When he arrived his father asked why he was late. Arun was ashamed that he had lost track of time in the movies and so he lied and said the car hadn't been ready. Unfortunately his father had called up the garage and found out the car was done but Arun hadn't picked it up yet. His father said that he must have done something wrong if his son felt that he had to lie to him, so he said that he wouldn't drive home in the car, he would walk the 18 miles home. Arun had to drive the car all the way home, crawling along at 2 mph while his father walked, and after that Arun swore to himself that he would never lie again.
Arun told another story about a king that asked his wise man the secret to peace. The wise man said their was a holy man out in the country who could help the king but he was so old that he couldn't come to court. The king would have to go see the holy man. So the king traveled far out to the country and visited the holy man. He asked him the secret of peace, and when he did the holy man without saying anything left and went into another room. He came back and gave the king a single grain of wheat. This is the secret of peace he said.

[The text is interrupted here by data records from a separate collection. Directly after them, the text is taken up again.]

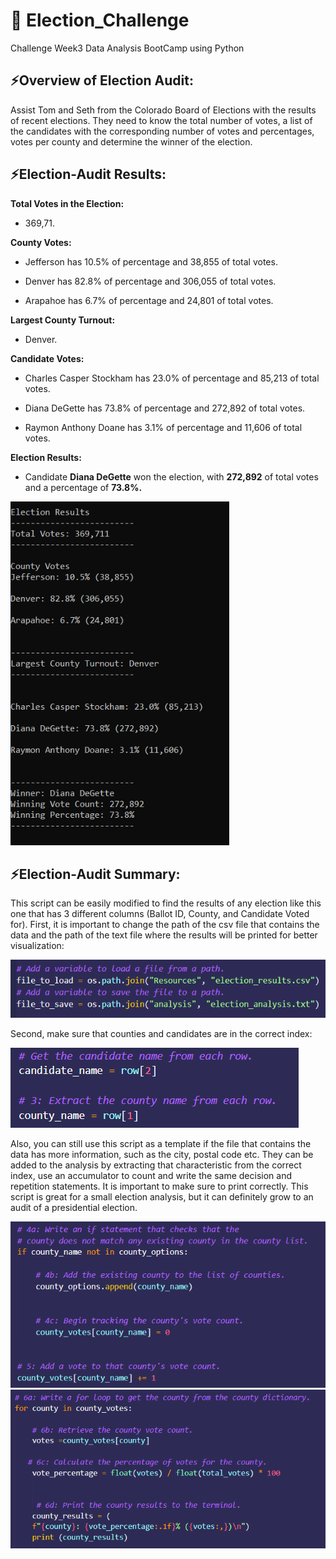 # 🚀 Election_Challenge
Challenge Week3 Data Analysis BootCamp using Python
## ⚡Overview of Election Audit: 
Assist Tom and Seth from the Colorado Board of Elections with the results of recent elections. They need to know the total number of votes, a list of the candidates with the corresponding number of votes and percentages, votes per county and determine the winner of the election.
## ⚡Election-Audit Results: 
**Total Votes in the Election:** 
 - 369,71.


**County Votes:**


  - Jefferson has 10.5% of percentage and 38,855 of total votes.

  - Denver has 82.8% of percentage and 306,055 of total votes.

  - Arapahoe has 6.7% of percentage and 24,801 of total votes.


**Largest County Turnout:** 
 - Denver.

**Candidate Votes:**

  - Charles Casper Stockham has 23.0% of percentage and 85,213 of total votes.

  - Diana DeGette has 73.8% of percentage and 272,892 of total votes.

  - Raymon Anthony Doane has 3.1% of percentage and 11,606 of total votes.


**Election Results:**

  - Candidate **Diana DeGette** won the election, with **272,892** of total votes and a percentage of **73.8%.**


<img src="https://github.com/annarochav/Election_Analysis/blob/main/RESOURCES/election_results_command_terminal.png" width="350" height="550" />

## ⚡Election-Audit Summary:
This script can be easily modified to find the results of any election like this one that has 3 different columns (Ballot ID, County, and Candidate Voted for). First, it is important to change the path of the csv file that contains the data and the path of the text file where the results will be printed for better visualization:

![script_files](RESOURCES/script_files.png) 

Second, make sure that counties and candidates are in the correct index:

![script_county_candidate](RESOURCES/script_county_candidate.png) 

Also, you can still use this script as a template if the file that contains the data has more information, such as the city, postal code etc. They can be added to the analysis by extracting that characteristic from the correct index, use an accumulator to count and write the same decision and repetition statements. It is important to make sure to print correctly. This script is great for a small election analysis, but it can definitely grow to an audit of a presidential election.

![script_count](RESOURCES/script_count.png) 
![script_loop](RESOURCES/script_loop.png)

The king was ashamed to admit that he didn't know what the holy man meant so didn't ask any questions. He returned back to his castle and put the single grain in a little golden box. He asked his wise man what the grain of wheat meant.

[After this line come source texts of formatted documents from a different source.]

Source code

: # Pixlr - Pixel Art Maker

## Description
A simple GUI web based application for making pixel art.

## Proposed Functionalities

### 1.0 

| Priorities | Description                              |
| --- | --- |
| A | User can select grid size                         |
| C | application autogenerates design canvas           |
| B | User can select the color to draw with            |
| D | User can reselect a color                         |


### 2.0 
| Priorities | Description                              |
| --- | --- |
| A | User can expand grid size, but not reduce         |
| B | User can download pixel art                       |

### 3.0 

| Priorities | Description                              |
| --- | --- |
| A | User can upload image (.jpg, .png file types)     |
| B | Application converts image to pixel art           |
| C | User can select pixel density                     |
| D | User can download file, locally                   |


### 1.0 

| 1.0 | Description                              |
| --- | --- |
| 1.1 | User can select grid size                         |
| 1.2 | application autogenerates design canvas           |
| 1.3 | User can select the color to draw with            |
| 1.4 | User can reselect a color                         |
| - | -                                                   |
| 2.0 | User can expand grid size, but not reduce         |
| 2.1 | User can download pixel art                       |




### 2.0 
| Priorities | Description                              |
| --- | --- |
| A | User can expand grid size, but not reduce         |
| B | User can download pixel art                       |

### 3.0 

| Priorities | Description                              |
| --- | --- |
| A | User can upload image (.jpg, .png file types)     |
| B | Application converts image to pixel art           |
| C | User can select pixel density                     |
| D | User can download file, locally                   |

The wise man said that if the king kept the grain in the box it would eventually rot away and be useless. But if he took it out into the garden and planted it, it would grow up and the adult plant would have seeds that he could plant and soon he would have a whole field of wheat. He could then take the many seeds and give them to his subjects, they could do the same and soon the entire nation would be prosperous and at peace.
Arun said that he didn't expect to change everyone's minds, but that he was happy spreading his stories of peace and nonviolence around the world, and if a few people out of every hundred or so bore fruit he would be satisfied.
Arun said that his grandfather Mahatma Gandhi, believed that love, respect, understanding and compassion are the four pillars on which all religions stand. He said his grandfather made a respectful study of all religions and determined that the goals of all religions are the same. The goal is to get to the mountain top, but there are many different paths to get there. Every religion has a small part of the truth, and each religion thinks that they have the whole truth, but none of them do. The path you take is not important, but the journey is.
Mahatma Ghandi believed that the way to form a new social order was Political and economic decentralization, to prevent massive concentrations of power in the hands of too few. The minimization of competition and exploitation, and instead, the encouragement of cooperation. Production on the basis of need rather than greed, Recognition of the dignity of labor, The practice of extensive self-reliance by individuals, villages, regions and the nation. Absence of oppression on the basis of race, caste, class, language, gender or religion, and a deep respect for mother nature, necessitating an economic system based upon the preservation rather than destruction of the natural environment.